[cmucl-imp] gc & blocked signals

Helmut Eller

31 Jan 2012 31 Jan '12

10:03 p.m.

I think there is a problem related to blocked signals and garbage collection: 1. Start cmucl -noinit -eval '(loop (ext:gc :full t))' in a terminal and let it run. 2. Under Linux, cat /proc/<pid>/status shows that SigBlk is 0 i.e. no signals are blocked. 3. Interrupt the loop with C-c (SIGINT) and wait for the debugger. 4. SigBlk is still 0. 5. Type c to continue the loop. 6. SigBlk is now 000000001fc90000 That's a bug, right? It should again be zero. The sigmask 000000001fc90000 corresponds to the signals: 17 SIGCHLD 20 SIGTSTP 23 SIGURG 24 SIGXCPU 25 SIGXFSZ 26 SIGVTALRM 27 SIGPROF 28 SIGWINCH 29 SIGIO SLIME uses SIGIO on a socket and if that stays blocked then SLIME can't interrupt the Lisp process. Also note that C-z in the terminal doesn't stop the process; presumably because SIGTSTP is blocked. lisp-implementation-version is "20c release-20c (20C Unicode)". Helmut

Show replies by date

Raymond Toy

1 Feb 1 Feb

3:27 a.m.

On 1/31/12 2:03 PM, Helmut Eller wrote:

...

I think there is a problem related to blocked signals and garbage collection:

1. Start cmucl -noinit -eval '(loop (ext:gc :full t))' in a terminal and let it run.

2. Under Linux, cat /proc/<pid>/status shows that SigBlk is 0 i.e. no signals are blocked.
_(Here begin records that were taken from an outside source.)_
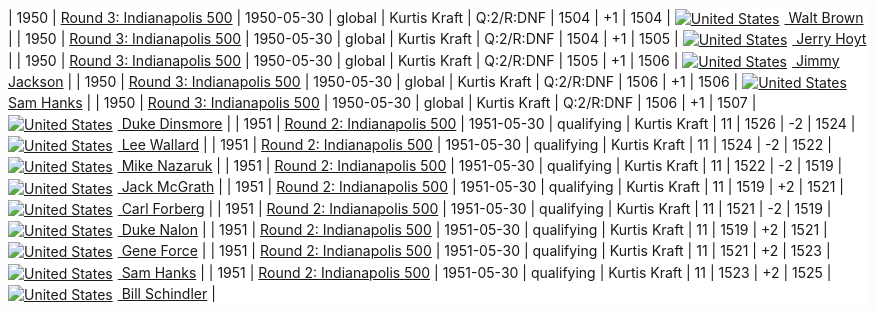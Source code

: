 | 1950 | [Round 3: Indianapolis 500](../seasons/1950-season-report#round-3-indianapolis-500) | 1950-05-30 | global | Kurtis Kraft | Q:2/R:DNF | 1504 | +1 | 1504 | [<img src="https://upload.wikimedia.org/wikipedia/commons/a/a4/Flag_of_the_United_States.svg" alt="United States" width="20" height="auto" style="vertical-align: middle; margin-right: 5px;" onerror="this.outerHTML='🇺🇸'; this.style.marginRight='5px';"/> Walt Brown](walt-brown) |
| 1950 | [Round 3: Indianapolis 500](../seasons/1950-season-report#round-3-indianapolis-500) | 1950-05-30 | global | Kurtis Kraft | Q:2/R:DNF | 1504 | +1 | 1505 | [<img src="https://upload.wikimedia.org/wikipedia/commons/a/a4/Flag_of_the_United_States.svg" alt="United States" width="20" height="auto" style="vertical-align: middle; margin-right: 5px;" onerror="this.outerHTML='🇺🇸'; this.style.marginRight='5px';"/> Jerry Hoyt](jerry-hoyt) |
| 1950 | [Round 3: Indianapolis 500](../seasons/1950-season-report#round-3-indianapolis-500) | 1950-05-30 | global | Kurtis Kraft | Q:2/R:DNF | 1505 | +1 | 1506 | [<img src="https://upload.wikimedia.org/wikipedia/commons/a/a4/Flag_of_the_United_States.svg" alt="United States" width="20" height="auto" style="vertical-align: middle; margin-right: 5px;" onerror="this.outerHTML='🇺🇸'; this.style.marginRight='5px';"/> Jimmy Jackson](jimmy-jackson) |
| 1950 | [Round 3: Indianapolis 500](../seasons/1950-season-report#round-3-indianapolis-500) | 1950-05-30 | global | Kurtis Kraft | Q:2/R:DNF | 1506 | +1 | 1506 | [<img src="https://upload.wikimedia.org/wikipedia/commons/a/a4/Flag_of_the_United_States.svg" alt="United States" width="20" height="auto" style="vertical-align: middle; margin-right: 5px;" onerror="this.outerHTML='🇺🇸'; this.style.marginRight='5px';"/> Sam Hanks](sam-hanks) |
| 1950 | [Round 3: Indianapolis 500](../seasons/1950-season-report#round-3-indianapolis-500) | 1950-05-30 | global | Kurtis Kraft | Q:2/R:DNF | 1506 | +1 | 1507 | [<img src="https://upload.wikimedia.org/wikipedia/commons/a/a4/Flag_of_the_United_States.svg" alt="United States" width="20" height="auto" style="vertical-align: middle; margin-right: 5px;" onerror="this.outerHTML='🇺🇸'; this.style.marginRight='5px';"/> Duke Dinsmore](duke-dinsmore) |
| 1951 | [Round 2: Indianapolis 500](../seasons/1951-season-report#round-2-indianapolis-500) | 1951-05-30 | qualifying | Kurtis Kraft | 11 | 1526 | -2 | 1524 | [<img src="https://upload.wikimedia.org/wikipedia/commons/a/a4/Flag_of_the_United_States.svg" alt="United States" width="20" height="auto" style="vertical-align: middle; margin-right: 5px;" onerror="this.outerHTML='🇺🇸'; this.style.marginRight='5px';"/> Lee Wallard](lee-wallard) |
| 1951 | [Round 2: Indianapolis 500](../seasons/1951-season-report#round-2-indianapolis-500) | 1951-05-30 | qualifying | Kurtis Kraft | 11 | 1524 | -2 | 1522 | [<img src="https://upload.wikimedia.org/wikipedia/commons/a/a4/Flag_of_the_United_States.svg" alt="United States" width="20" height="auto" style="vertical-align: middle; margin-right: 5px;" onerror="this.outerHTML='🇺🇸'; this.style.marginRight='5px';"/> Mike Nazaruk](mike-nazaruk) |
| 1951 | [Round 2: Indianapolis 500](../seasons/1951-season-report#round-2-indianapolis-500) | 1951-05-30 | qualifying | Kurtis Kraft | 11 | 1522 | -2 | 1519 | [<img src="https://upload.wikimedia.org/wikipedia/commons/a/a4/Flag_of_the_United_States.svg" alt="United States" width="20" height="auto" style="vertical-align: middle; margin-right: 5px;" onerror="this.outerHTML='🇺🇸'; this.style.marginRight='5px';"/> Jack McGrath](jack-mcgrath) |
| 1951 | [Round 2: Indianapolis 500](../seasons/1951-season-report#round-2-indianapolis-500) | 1951-05-30 | qualifying | Kurtis Kraft | 11 | 1519 | +2 | 1521 | [<img src="https://upload.wikimedia.org/wikipedia/commons/a/a4/Flag_of_the_United_States.svg" alt="United States" width="20" height="auto" style="vertical-align: middle; margin-right: 5px;" onerror="this.outerHTML='🇺🇸'; this.style.marginRight='5px';"/> Carl Forberg](carl-forberg) |
| 1951 | [Round 2: Indianapolis 500](../seasons/1951-season-report#round-2-indianapolis-500) | 1951-05-30 | qualifying | Kurtis Kraft | 11 | 1521 | -2 | 1519 | [<img src="https://upload.wikimedia.org/wikipedia/commons/a/a4/Flag_of_the_United_States.svg" alt="United States" width="20" height="auto" style="vertical-align: middle; margin-right: 5px;" onerror="this.outerHTML='🇺🇸'; this.style.marginRight='5px';"/> Duke Nalon](duke-nalon) |
| 1951 | [Round 2: Indianapolis 500](../seasons/1951-season-report#round-2-indianapolis-500) | 1951-05-30 | qualifying | Kurtis Kraft | 11 | 1519 | +2 | 1521 | [<img src="https://upload.wikimedia.org/wikipedia/commons/a/a4/Flag_of_the_United_States.svg" alt="United States" width="20" height="auto" style="vertical-align: middle; margin-right: 5px;" onerror="this.outerHTML='🇺🇸'; this.style.marginRight='5px';"/> Gene Force](gene-force) |
| 1951 | [Round 2: Indianapolis 500](../seasons/1951-season-report#round-2-indianapolis-500) | 1951-05-30 | qualifying | Kurtis Kraft | 11 | 1521 | +2 | 1523 | [<img src="https://upload.wikimedia.org/wikipedia/commons/a/a4/Flag_of_the_United_States.svg" alt="United States" width="20" height="auto" style="vertical-align: middle; margin-right: 5px;" onerror="this.outerHTML='🇺🇸'; this.style.marginRight='5px';"/> Sam Hanks](sam-hanks) |
| 1951 | [Round 2: Indianapolis 500](../seasons/1951-season-report#round-2-indianapolis-500) | 1951-05-30 | qualifying | Kurtis Kraft | 11 | 1523 | +2 | 1525 | [<img src="https://upload.wikimedia.org/wikipedia/commons/a/a4/Flag_of_the_United_States.svg" alt="United States" width="20" height="auto" style="vertical-align: middle; margin-right: 5px;" onerror="this.outerHTML='🇺🇸'; this.style.marginRight='5px';"/> Bill Schindler](bill-schindler) |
3. Interrupt the loop with C-c (SIGINT) and wait for the debugger.

4. SigBlk is still 0.

5. Type c to continue the loop.

6. SigBlk is now 000000001fc90000

That's a bug, right? It should again be zero. Yeah, that looks like a bug. I think the problem is not with gc, but with the signal handler(s). I was planning on doing some work on the signal handlers to make them simpler, based on what Carl did for Windows. This should make them simpler and safer. Don't know if it will take care of this problem or not.

...

29 SIGIO

SLIME uses SIGIO on a socket and if that stays blocked then SLIME can't interrupt the Lisp process. Also note that C-z in the terminal doesn't

Does SIGIO actually work for you? I stopped using it long ago because it caused strange errors to occur (on darwin). I think it's because SIGIO causes interrupts at bad places because cmucl isn't really interrupt-safe. Ray

Helmut Eller

8:32 a.m.

* Raymond Toy [2012-02-01 03:27] writes:

...

Yeah, that looks like a bug. I think the problem is not with gc, but with the signal handler(s). I was planning on doing some work on the signal handlers to make them simpler, based on what Carl did for Windows. This should make them simpler and safer. Don't know if it will take care of this problem or not.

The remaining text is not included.